AI in Healthcare: A review of innovative startups

The AI innovation in healthcare has been overwhelming with the Global Healthcare AI Market accounting for $0.95 billion in 2017, and is expected to reach $19.25 billion by 2026. What drives this vibrant growth?

By Yuliya Sychikova, Co-founder & COO at DataRoot Labs.

AI + Healthcare is eating the world. Over the past few years, the AI innovation in healthcare has been overwhelming, more so than in other AI-disrupted industries we have analyzed. According to Stratistics MRC, the Global Healthcare AI Market accounted for $0.95 billion in 2017 and is expected to reach $19.25 billion by 2026 growing at a CAGR of 39.7%. What drives this vibrant growth?

First of all, healthcare has a lot of data, which is a prerequisite for any AI transformation. With X-rays, MRI, ECG images piled up at the hospitals, DNA sequences analyzed in the labs and heartbeat, blood pressure, and sleep cycle patterns gathered on increasingly widespread smart devices, AI has a vast playground to show its powers. The data, however, is not without its challenges. Access to the data is highly regulated by privacy, security, and confidentiality rules. That being said, we have seen a lot of recently emerged startups successfully jumping through compliance hoops and getting the needed approvals and licenses to deliver their products to hospitals, pharma, and life-science companies or directly to end-consumers. Since 2014, at least 50 companies got FDA approval for machine learning (ML) and AI algorithms.

Secondly, the COVID-19 pandemic has given health services a digital push.
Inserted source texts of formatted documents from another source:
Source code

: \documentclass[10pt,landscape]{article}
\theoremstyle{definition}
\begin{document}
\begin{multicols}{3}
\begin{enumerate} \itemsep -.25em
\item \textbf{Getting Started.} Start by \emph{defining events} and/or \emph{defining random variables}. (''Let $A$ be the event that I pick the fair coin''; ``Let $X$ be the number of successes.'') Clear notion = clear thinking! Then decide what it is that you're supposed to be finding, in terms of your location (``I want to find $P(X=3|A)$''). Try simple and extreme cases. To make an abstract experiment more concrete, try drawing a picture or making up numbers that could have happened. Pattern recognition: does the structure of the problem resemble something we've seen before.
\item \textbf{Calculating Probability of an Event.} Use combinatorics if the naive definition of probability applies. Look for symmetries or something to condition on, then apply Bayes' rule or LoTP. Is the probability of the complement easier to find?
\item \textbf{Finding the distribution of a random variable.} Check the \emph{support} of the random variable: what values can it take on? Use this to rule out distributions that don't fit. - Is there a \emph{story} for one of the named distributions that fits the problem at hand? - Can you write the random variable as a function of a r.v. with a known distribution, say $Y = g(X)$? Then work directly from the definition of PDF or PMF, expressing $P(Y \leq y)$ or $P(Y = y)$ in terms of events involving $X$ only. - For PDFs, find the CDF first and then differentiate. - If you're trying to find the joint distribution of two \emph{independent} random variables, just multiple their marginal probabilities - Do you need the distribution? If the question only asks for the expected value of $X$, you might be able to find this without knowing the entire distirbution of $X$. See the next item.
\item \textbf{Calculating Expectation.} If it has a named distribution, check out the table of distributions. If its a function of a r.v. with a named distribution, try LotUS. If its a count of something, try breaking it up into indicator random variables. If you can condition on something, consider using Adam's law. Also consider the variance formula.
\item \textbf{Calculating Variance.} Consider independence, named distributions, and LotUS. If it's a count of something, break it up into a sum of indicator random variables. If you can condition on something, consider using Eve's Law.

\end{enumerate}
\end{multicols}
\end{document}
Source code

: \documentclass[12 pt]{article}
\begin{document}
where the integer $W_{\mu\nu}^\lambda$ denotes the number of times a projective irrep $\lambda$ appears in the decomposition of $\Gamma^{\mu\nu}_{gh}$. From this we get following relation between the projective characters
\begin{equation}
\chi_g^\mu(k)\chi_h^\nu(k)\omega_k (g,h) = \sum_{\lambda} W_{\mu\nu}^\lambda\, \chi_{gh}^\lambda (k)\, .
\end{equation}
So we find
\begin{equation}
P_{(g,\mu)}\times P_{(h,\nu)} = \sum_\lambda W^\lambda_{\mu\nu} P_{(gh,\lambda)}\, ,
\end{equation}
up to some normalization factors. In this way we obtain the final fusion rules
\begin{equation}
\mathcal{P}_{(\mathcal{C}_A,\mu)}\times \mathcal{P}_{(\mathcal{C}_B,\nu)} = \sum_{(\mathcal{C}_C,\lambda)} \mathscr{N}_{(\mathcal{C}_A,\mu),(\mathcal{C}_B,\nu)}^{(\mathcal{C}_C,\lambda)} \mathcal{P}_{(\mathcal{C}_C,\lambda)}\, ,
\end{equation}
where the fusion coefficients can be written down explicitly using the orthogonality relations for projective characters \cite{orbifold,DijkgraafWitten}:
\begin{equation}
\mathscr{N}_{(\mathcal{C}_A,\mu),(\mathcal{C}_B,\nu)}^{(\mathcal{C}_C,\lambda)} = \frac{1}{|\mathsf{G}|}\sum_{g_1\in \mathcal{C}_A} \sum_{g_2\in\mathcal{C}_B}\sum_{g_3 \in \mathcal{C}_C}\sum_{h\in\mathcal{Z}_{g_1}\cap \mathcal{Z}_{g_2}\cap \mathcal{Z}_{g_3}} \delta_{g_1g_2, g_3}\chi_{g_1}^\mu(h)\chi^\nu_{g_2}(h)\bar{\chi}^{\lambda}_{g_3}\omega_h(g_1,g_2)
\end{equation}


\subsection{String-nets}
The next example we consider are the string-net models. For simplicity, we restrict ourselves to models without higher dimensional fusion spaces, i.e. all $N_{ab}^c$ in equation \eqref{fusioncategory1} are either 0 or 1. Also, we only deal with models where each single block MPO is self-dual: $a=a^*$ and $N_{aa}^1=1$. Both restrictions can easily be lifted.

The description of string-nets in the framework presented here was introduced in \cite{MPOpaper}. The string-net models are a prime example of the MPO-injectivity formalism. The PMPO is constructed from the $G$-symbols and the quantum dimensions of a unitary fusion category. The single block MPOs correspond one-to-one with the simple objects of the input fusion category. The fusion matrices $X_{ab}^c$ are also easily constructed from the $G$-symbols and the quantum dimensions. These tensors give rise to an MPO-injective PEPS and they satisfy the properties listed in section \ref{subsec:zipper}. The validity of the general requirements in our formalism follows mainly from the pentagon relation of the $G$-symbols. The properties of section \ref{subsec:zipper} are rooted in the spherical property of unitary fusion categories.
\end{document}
From telehealth diagnostics to rapid testing to respiration monitoring, the startups received an extra motivation to speed up their product delivery amid the increased necessity and demand for certain services and products. To assist startups and companies in battling COVID-19, the US government has set up a new program to expedite the development of coronavirus-related R&D.

Thirdly, over the past decade, healthcare has become increasingly expensive, especially in the developed world. The reasons behind $4K MRI scans and $50K+ knee replacement surgery (US pricing) deserve a separate report. The point is that every sneeze in healthcare costs a lot of money, and when we talk about capital intensive processes like drug discovery or clinical trials, every tiny increment can cost hundreds of millions of dollars. Even a marginal improvement in the speed and automation of drug discovery, medical research, and clinical trials would result in tremendous savings for the entire industry. The cost reduction factor alone attracts many startups to this market, large enough for many players.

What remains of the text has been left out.